Too often we are willing to believe that if we are calm enough, if we are silent enough, polite enough, eloquent enough, poised enough, then the tyrants will listen. We believe that if we are ‘’well mannered’’ then we will be heard. We think if we bend ourselves enough, the tyrants will feel some pity for us. You remind us that this is deception. Good manners are decided by the powerful, and after all — isn’t it the worst manners to steal and oppress? Yet no one accuses tyrants of having bad manners. No, bad manners are left to be a cross for us to carry to hasten our own silencing, our own internal and final deaths. Respectability protects the comfort of the tyrants. Your political actions show us that when we shed politeness, we can disturb their peace in potent ways.

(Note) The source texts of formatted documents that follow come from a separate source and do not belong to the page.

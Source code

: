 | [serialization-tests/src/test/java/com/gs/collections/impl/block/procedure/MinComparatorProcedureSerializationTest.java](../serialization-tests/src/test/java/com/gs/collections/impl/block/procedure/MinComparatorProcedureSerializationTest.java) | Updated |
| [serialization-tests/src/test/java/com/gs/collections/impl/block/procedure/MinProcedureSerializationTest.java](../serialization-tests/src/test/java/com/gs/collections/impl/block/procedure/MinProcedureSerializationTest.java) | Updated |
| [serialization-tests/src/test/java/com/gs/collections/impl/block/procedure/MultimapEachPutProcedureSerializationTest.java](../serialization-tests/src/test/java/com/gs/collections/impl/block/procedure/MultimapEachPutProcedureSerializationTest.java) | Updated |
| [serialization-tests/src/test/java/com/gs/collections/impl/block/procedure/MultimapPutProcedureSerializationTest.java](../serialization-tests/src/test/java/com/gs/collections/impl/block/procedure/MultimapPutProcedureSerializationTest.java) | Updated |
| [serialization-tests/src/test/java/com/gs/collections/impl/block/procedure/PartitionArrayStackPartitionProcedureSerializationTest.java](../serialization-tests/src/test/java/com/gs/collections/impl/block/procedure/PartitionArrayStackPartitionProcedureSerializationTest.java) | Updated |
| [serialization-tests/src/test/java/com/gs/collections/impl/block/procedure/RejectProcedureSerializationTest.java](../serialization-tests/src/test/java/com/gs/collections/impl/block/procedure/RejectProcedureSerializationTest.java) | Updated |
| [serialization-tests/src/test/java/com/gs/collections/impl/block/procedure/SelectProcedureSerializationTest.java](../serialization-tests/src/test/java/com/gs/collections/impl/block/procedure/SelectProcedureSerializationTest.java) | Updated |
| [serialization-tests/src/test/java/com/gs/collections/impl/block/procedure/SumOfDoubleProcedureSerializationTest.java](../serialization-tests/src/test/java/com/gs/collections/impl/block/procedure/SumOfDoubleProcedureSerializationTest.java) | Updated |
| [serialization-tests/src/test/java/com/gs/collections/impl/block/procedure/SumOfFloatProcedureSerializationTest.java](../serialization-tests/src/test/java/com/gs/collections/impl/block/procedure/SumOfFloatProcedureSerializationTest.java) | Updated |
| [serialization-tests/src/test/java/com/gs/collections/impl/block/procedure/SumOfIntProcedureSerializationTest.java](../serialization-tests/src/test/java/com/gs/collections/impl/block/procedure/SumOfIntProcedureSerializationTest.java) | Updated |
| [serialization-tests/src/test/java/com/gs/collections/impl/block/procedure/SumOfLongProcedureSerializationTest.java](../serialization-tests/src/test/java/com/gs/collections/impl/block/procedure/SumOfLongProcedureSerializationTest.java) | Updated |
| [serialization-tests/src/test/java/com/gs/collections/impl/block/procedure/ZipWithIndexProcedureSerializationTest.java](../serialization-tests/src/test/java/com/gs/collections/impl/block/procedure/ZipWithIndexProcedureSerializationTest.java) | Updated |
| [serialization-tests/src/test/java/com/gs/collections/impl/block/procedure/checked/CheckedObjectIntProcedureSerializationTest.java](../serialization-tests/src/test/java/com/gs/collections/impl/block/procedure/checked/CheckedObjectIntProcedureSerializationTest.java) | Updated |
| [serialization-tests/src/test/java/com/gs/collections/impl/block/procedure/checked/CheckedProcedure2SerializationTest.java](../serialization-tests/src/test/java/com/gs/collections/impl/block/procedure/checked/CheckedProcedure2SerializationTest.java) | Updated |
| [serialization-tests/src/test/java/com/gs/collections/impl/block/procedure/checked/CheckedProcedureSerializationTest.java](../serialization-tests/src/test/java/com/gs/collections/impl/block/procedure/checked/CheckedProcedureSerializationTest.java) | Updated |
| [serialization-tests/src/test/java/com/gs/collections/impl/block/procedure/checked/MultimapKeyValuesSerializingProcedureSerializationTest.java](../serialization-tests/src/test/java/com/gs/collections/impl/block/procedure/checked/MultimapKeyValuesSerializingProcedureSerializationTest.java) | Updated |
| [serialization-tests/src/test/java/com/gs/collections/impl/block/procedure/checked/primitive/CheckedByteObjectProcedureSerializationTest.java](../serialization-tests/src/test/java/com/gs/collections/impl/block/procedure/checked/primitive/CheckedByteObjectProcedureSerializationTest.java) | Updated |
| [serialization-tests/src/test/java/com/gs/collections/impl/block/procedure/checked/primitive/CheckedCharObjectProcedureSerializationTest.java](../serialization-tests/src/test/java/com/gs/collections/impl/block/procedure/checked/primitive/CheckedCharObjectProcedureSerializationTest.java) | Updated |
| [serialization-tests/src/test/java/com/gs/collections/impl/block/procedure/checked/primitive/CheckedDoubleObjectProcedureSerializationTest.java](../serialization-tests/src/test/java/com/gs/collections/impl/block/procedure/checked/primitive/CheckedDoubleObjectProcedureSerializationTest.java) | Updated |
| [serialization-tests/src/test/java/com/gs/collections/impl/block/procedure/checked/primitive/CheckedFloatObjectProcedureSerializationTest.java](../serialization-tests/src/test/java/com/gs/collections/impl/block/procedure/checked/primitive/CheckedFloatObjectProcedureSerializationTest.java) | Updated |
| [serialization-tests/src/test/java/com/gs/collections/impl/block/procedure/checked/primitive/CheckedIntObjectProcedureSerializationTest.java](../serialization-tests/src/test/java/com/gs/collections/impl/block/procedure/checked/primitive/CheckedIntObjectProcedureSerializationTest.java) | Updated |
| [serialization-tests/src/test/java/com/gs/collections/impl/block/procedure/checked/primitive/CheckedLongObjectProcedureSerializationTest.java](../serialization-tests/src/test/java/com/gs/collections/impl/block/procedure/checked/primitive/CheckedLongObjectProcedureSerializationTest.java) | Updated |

You, like Audre Lorde, know that our silence will not save us. Not only that, but politeness and niceness cannot save us either. You know that we only get silent to work out our internal convictions and from there, we use whatever tools we have to shout, be it our bodies, our phones, our voices. We shout. We shout because we are being killed either way. Your poetry, court appearances and nude protest are all political actions, asking us what we are still afraid of. What do we gain by protecting the comfort of these tyrants to enjoy their theft, their tyranny unoffended?

Stella, you are a woman who has reached into herself and taken joy, taken brazenness and categorically refused shame. Your body is your manifesto, as you say, and with it, you declare and live your radical queer feminist politics every day. We are affirmed by you.

Some people think you are fearless, others believe you are unashameable, I don’t believe either of them. Even with the best intentions, they are trying to make you iron, invulnerable, and otherworldly. I know different. You are not otherworldly Stella, you are fully human.